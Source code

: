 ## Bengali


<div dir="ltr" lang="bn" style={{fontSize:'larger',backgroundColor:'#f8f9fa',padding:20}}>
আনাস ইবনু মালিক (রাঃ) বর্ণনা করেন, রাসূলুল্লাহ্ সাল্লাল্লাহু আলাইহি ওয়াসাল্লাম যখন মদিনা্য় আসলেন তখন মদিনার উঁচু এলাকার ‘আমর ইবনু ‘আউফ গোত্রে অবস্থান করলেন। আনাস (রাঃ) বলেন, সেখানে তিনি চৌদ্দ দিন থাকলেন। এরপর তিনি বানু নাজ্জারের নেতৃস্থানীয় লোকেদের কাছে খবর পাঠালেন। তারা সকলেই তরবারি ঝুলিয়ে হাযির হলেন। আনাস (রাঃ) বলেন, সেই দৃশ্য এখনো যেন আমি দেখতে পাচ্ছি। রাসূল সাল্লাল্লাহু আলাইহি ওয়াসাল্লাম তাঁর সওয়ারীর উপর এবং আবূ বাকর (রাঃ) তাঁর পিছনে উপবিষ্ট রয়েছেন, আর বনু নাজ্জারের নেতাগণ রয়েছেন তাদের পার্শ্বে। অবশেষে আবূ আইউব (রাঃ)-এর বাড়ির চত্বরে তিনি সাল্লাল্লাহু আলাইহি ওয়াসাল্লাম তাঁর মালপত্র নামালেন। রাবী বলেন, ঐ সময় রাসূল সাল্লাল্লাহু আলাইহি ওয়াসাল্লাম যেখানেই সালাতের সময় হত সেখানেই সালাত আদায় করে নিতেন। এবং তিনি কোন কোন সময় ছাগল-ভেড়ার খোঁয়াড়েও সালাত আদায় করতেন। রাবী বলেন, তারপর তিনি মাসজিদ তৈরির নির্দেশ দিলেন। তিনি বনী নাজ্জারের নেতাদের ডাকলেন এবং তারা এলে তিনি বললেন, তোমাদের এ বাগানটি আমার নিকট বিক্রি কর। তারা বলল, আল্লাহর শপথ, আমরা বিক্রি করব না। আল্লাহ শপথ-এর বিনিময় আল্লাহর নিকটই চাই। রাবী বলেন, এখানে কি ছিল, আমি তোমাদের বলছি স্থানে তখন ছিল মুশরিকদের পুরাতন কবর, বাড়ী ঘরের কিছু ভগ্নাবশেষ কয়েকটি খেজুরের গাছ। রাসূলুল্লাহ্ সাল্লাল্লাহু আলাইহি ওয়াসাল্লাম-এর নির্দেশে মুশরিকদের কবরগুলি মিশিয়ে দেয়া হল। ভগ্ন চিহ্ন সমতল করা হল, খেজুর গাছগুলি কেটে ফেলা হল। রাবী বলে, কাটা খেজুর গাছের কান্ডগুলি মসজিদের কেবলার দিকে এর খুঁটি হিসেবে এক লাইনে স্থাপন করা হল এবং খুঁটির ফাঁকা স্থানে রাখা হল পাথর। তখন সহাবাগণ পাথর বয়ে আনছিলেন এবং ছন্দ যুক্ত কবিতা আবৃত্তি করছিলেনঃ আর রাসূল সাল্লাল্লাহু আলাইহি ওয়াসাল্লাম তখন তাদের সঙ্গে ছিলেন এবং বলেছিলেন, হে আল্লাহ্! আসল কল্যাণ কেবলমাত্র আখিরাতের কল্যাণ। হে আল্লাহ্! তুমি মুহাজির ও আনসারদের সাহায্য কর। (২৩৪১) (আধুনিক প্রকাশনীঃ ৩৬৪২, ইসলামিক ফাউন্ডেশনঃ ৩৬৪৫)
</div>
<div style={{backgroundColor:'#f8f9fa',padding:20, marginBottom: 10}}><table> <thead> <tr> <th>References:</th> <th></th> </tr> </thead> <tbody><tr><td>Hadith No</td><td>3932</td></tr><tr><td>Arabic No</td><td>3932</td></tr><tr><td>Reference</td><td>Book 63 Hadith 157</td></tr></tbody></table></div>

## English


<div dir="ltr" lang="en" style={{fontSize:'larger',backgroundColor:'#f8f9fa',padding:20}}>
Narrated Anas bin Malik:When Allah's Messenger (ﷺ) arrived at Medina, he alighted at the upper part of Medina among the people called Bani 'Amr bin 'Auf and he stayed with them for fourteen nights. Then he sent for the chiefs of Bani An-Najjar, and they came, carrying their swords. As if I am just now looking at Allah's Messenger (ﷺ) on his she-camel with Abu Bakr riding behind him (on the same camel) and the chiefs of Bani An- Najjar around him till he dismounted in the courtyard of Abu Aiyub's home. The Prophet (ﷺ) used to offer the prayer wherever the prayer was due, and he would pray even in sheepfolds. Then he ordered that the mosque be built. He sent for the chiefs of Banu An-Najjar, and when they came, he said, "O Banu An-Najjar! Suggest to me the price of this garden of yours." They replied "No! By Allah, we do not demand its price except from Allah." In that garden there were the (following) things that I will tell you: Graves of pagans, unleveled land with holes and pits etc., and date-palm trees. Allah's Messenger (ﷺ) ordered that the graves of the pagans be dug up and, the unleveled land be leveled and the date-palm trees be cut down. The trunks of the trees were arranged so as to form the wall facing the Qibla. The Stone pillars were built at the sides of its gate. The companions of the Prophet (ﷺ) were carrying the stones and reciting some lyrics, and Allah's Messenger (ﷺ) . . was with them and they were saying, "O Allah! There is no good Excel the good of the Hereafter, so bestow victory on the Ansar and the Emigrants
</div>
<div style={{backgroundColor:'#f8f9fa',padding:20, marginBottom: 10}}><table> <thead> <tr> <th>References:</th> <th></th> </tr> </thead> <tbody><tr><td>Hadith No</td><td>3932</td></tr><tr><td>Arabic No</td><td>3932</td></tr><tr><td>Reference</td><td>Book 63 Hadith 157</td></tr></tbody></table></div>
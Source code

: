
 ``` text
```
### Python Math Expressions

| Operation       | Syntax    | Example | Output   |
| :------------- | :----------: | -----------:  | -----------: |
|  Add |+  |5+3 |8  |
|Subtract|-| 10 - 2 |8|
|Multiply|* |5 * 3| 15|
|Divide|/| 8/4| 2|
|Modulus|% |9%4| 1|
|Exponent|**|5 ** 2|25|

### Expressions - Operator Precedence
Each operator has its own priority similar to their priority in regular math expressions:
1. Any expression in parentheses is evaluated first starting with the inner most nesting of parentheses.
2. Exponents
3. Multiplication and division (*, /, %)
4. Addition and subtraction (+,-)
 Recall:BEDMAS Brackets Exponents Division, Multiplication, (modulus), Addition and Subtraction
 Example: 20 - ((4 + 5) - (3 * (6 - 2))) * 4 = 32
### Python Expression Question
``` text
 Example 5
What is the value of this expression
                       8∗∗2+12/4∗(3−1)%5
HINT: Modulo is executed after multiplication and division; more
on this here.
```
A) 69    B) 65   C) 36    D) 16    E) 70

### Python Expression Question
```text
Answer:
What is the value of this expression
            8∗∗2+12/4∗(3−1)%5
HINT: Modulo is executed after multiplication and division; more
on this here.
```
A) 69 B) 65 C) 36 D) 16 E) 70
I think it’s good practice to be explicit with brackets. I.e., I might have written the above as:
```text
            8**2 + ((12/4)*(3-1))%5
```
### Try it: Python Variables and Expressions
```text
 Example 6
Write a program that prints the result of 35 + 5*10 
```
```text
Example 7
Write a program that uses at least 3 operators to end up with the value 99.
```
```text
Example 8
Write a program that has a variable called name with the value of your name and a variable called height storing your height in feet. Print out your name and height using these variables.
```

=-=-=-=-=

- [EXERCISE]:
Look through the data above. Copy every line with the string "Addition" in it.

- [ANSWER SPACE]:
4. Addition and subtraction (+,-)
 Recall:BEDMAS Brackets Exponents Division, Multiplication, (modulus), Addition and Subtraction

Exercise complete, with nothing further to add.